Надобно заметить, что в любом другом случае при подобных обстоятельствах приятели согласно непоколебимым столетиями канонам традиции вряд ли бы ограничились принесённым с собой Уклейкиным; но сегодня Володя был почти сама стойкость к искушениям, если не считать того в целом ничтожного для здоровых мужчин объёма жидкости, именуемой в народе верхним или лёгким ершом (отличие от глубокого или тяжёлого - это не посредственное смешивание пива с водкой в ёмкости, а разнесённое на незначительный промежуток времени их поочерёдное употребление), который они по-братски разделив пополам, без остатков для потенциальной улики - уничтожили.
С превеликим "трудом" (намеренно повторимся: осознанно! супротивившись "продолжению банкета") расставшись на пороге квартиры Подрываева в дружеских объятиях и едва от переполнивших воспоминаниями чувств на прощанье не расцеловавшись, выйдя из латаной-перелатаной работниками местного ЖЭКа ветхой хрущёвки, Володя с наслаждением вдохнул полной грудью, пусть и раскалённый, но на порядок свежий воздух чем в заживо гниющем подъезде вышеуказанного, с позволения сказать, - жилища.

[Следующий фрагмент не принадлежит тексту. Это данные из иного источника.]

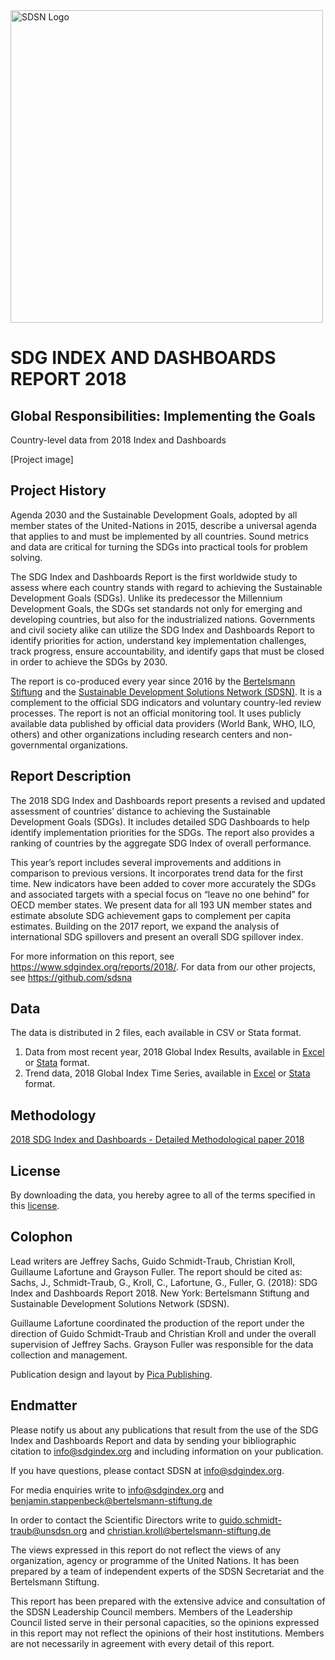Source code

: <img src="https://github.com/sdsna/2019SustainableDevelopmentReport/blob/master/SDSN_logo.jpg" width="500" alt="SDSN Logo">

# SDG INDEX AND DASHBOARDS REPORT 2018  
## Global Responsibilities: Implementing the Goals
Country-level data from 2018 Index and Dashboards

[Project image]

## Project History
Agenda 2030 and the Sustainable Development Goals, adopted by all member states of the United-Nations in 2015, describe a universal agenda that applies to and must be implemented by all countries. Sound metrics and data are critical for turning the SDGs into practical tools for problem solving.

The SDG Index and Dashboards Report is the first worldwide study to assess where each country stands with regard to achieving the Sustainable Development Goals (SDGs). Unlike its predecessor the Millennium Development Goals, the SDGs set standards not only for emerging and developing countries, but also for the industrialized nations. Governments and civil society alike can utilize the SDG Index and Dashboards Report to identify priorities for action, understand key implementation challenges, track progress, ensure accountability, and identify gaps that must be closed in order to achieve the SDGs by 2030.

The report is co-produced every year since 2016 by the [Bertelsmann Stiftung](https://www.bertelsmann-stiftung.de/de/startseite/) and the [Sustainable Development Solutions Network (SDSN)](http://unsdsn.org/). It is a complement to the official SDG indicators and voluntary country-led review processes. The report is not an official monitoring tool. It uses publicly available data published by official data providers (World Bank, WHO, ILO, others) and other organizations including research centers and non-governmental organizations.


## Report Description
The 2018 SDG Index and Dashboards report presents a revised and updated assessment of countries’ distance to achieving the Sustainable Development Goals (SDGs). It includes detailed SDG Dashboards to help identify implementation priorities for the SDGs. The report also provides a ranking of countries by the aggregate SDG Index of overall performance.

This year’s report includes several improvements and additions in comparison to previous versions. It incorporates trend data for the first time. New indicators have been added to cover more accurately the SDGs and associated targets with a special focus on “leave no one behind” for OECD member states. We present data for all 193 UN member states and estimate absolute SDG achievement gaps to complement per capita estimates. Building on the 2017 report, we expand the analysis of international SDG spillovers and present an overall SDG spillover index.

For more information on this report, see https://www.sdgindex.org/reports/2018/.
For data from our other projects, see https://github.com/sdsna

## Data

The data is distributed in 2 files, each available in CSV or Stata format.

1. Data from most recent year, 2018 Global Index Results, available in [Excel](https://github.com/sdsna/2019SustainableDevelopmentReport/blob/master/2018%20Global%20Index%20Results.xlsx) or [Stata](https://github.com/sdsna2019SustainableDevelopmentReport/blob/master/2018%20Global%20Index%20Results.dta) format.
2. Trend data, 2018 Global Index Time Series, available in [Excel](https://github.com/sdsna/2019SustainableDevelopmentReport/blob/master/2018%20Global%20Index%20Time%20Series.xlsx) or [Stata](https://github.com/sdsna2019SustainableDevelopmentReport/blob/master/2018%20Global%20Index%20Time%20Series.dta) format.


## Methodology

[2018 SDG Index and Dashboards - Detailed Methodological paper 2018](https://github.com/sdsna/2019SustainableDevelopmentReport/blob/master/2018%20Global%20Index%20Methodology.pdf)

## License

By downloading the data, you hereby agree to all of the terms specified in this [license](https://github.com/sdsna).

## Colophon
Lead writers are Jeffrey Sachs, Guido Schmidt-Traub, Christian Kroll, Guillaume Lafortune and Grayson Fuller. The report should be cited as: Sachs, J., Schmidt-Traub, G., Kroll, C., Lafortune, G., Fuller, G. (2018): SDG Index and Dashboards Report 2018. New York: Bertelsmann Stiftung and Sustainable Development Solutions Network (SDSN).

Guillaume Lafortune coordinated the production of the report under the direction of Guido Schmidt-Traub and Christian Kroll and under the overall supervision of Jeffrey Sachs. Grayson Fuller was responsible for the data collection and management.

Publication design and layout by [Pica Publishing](http://www.pica-publishing.com/).

## Endmatter

Please notify us about any publications that result from the use of the SDG Index and Dashboards Report and data by sending your bibliographic citation to info@sdgindex.org and including information on your publication.

If you have questions, please contact SDSN at <info@sdgindex.org>.

For media enquiries write to info@sdgindex.org and benjamin.stappenbeck@bertelsmann-stiftung.de

In order to contact the Scientific Directors write to guido.schmidt-traub@unsdsn.org and christian.kroll@bertelsmann-stiftung.de

The views expressed in this report do not reflect the views of any organization, agency or programme of the United Nations. It has been prepared by a team of independent experts of the SDSN Secretariat and the Bertelsmann Stiftung.

This report has been prepared with the extensive advice and consultation of the SDSN Leadership Council members. Members of the Leadership Council listed serve in their personal capacities, so the opinions expressed in this report may not reflect the opinions of their host institutions. Members are not necessarily in agreement with every detail of this report.

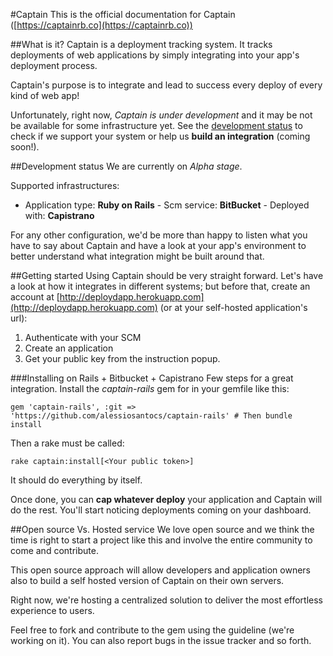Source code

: #Captain
This is the official documentation for Captain ([https://captainrb.co](https://captainrb.co))

##What is it?
Captain is a deployment tracking system. It tracks deployments of web applications by simply integrating into your app's deployment process.

Captain's purpose is to integrate and lead to success every deploy of every kind of web app!

Unfortunately, right now, _Captain is under development_ and it may be not be available for some infrastructure yet. See the [development status](#development-status) to check if we support your system or help us **build an integration** (coming soon!).


##Development status
We are currently on _Alpha stage_.

Supported infrastructures:

- Application type: **Ruby on Rails** - Scm service: **BitBucket** - Deployed with: **Capistrano**

For any other configuration, we'd be more than happy to listen what you have to say about Captain and have a look at your app's environment to better understand what integration might be built around that.

##Getting started
Using Captain should be very straight forward. 
Let's have a look at how it integrates in different systems; but before that, create an account at [http://deploydapp.herokuapp.com](http://deploydapp.herokuapp.com) (or at your self-hosted application's url):

1. Authenticate with your SCM
2. Create an application
3. Get your public key from the instruction popup.

###Installing on Rails + Bitbucket + Capistrano
Few steps for a great integration. Install the _captain-rails_ gem for in your gemfile like this:
    
    gem 'captain-rails', :git => 'https://github.com/alessiosantocs/captain-rails' # Then bundle install

Then a rake must be called:

    rake captain:install[<Your public token>]

It should do everything by itself.

Once done, you can **cap whatever deploy** your application and Captain will do the rest.
You'll start noticing deployments coming on your dashboard.

##Open source Vs. Hosted service
We love open source and we think the time is right to start a project like this and involve the entire community to come and contribute.

This open source approach will allow developers and application owners also to build a self hosted version of Captain on their own servers.

Right now, we're hosting a centralized solution to deliver the most effortless experience to  users.

Feel free to fork and contribute to the gem using the guideline (we're working on it). You can also report bugs in the issue tracker and so forth.
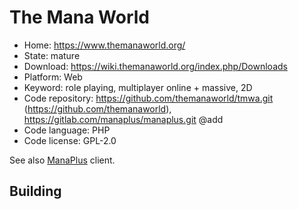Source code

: # The Mana World

- Home: https://www.themanaworld.org/
- State: mature
- Download: https://wiki.themanaworld.org/index.php/Downloads
- Platform: Web
- Keyword: role playing, multiplayer online + massive, 2D
- Code repository: https://github.com/themanaworld/tmwa.git (https://github.com/themanaworld), https://gitlab.com/manaplus/manaplus.git @add
- Code language: PHP
- Code license: GPL-2.0

See also [ManaPlus](http://manaplus.org/) client.

## Building

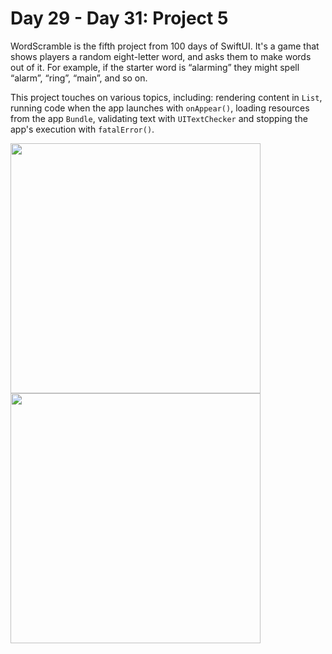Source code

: # Day 29 - Day 31: Project 5

WordScramble is the fifth project from 100 days of SwiftUI. It's a game that shows players a random eight-letter word, and asks them to make words out of it. For example, if the starter word is “alarming” they might spell “alarm”, “ring”, “main”, and so on.

This project touches on various topics, including: rendering content in `List`, running code when the app launches with `onAppear()`, loading resources from the app `Bundle`, validating text with `UITextChecker` and stopping the app's execution with `fatalError()`. 

<img src="https://user-images.githubusercontent.com/7649257/215362232-4b3d7e67-625b-43e0-b80e-a0d38820d81b.png" width=400 /><img src="https://user-images.githubusercontent.com/7649257/215362234-42611884-29ee-4e11-b418-013948d33fde.png" width=400 />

Контраст, представший пред его очарованным взором в сравнении с убитым временем и куцым финансированием подъездом был воистину разителен: в маленьком, но чрезвычайно уютном дворике, который среди прочих близнецов-братьев по счастью ещё не успели навсегда закатать в асфальт и окружить безликим панельным ново строем, несмотря на обеденное время, было так мило и тихо, что он, невольно присел на скамейку под детский грибок песочницы дабы насладится этим почти городским оазисом, и переведя дух, структурировать новые информацию и мысли. Несмотря на известные обстоятельства постоянно поддавливающие его истощённую нервную систему, впервые после Серёгиной свадьбы душа и плоть его находились в таком редком благостном состоянии гармонии, которое известно всякому человеку, когда неожиданно, вдруг, мигом как бы исчезают проблемы и пусть на короткое время ему становится так хорошо, что буквально хочется петь и летать от простой радости осознания того, что жизнь прекрасна уже хотя бы по тому, что ты просто дышишь, чувствуешь, осязаешь, созерцаешь, в чём-то участвуешь, нужен кому-то, сам востребован кем-то, любишь и любим, наконец, хотя последнее подсознательно всё-таки ревностно подвергалось эго Уклейкина сомнению.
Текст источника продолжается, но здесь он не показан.